## How to complete this task
Once the line containing "- Different is, the" is located, give it again exactly, together with each line that follows it to the end of the entries, and add nothing else.

==== Dataset content

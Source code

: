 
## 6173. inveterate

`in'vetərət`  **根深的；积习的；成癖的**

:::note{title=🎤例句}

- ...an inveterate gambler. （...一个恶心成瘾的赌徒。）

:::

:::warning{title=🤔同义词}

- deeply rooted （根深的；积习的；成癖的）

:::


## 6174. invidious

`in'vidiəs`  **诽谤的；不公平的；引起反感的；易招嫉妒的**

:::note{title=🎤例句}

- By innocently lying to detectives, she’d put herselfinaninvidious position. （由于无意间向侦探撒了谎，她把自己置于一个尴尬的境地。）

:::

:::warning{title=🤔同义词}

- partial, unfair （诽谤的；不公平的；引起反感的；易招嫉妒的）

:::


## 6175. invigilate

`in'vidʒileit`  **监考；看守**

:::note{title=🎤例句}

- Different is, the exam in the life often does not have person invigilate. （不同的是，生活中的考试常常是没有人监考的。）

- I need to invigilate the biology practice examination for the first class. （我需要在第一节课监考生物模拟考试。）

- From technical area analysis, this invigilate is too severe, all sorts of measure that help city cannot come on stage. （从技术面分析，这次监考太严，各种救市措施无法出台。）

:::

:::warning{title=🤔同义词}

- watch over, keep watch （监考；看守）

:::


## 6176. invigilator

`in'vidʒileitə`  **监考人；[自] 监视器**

========

## Answer box
- Different is, the exam in the life often does not have person invigilate. （不同的是，生活中的考试常常是没有人监考的。）

- I need to invigilate the biology practice examination for the first class. （我需要在第一节课监考生物模拟考试。）

- From technical area analysis, this invigilate is too severe, all sorts of measure that help city cannot come on stage. （从技术面分析，这次监考太严，各种救市措施无法出台。）

:::

:::warning{title=🤔同义词}

- watch over, keep watch （监考；看守）

:::


## 6176. invigilator

`in'vidʒileitə`  **监考人；[自] 监视器**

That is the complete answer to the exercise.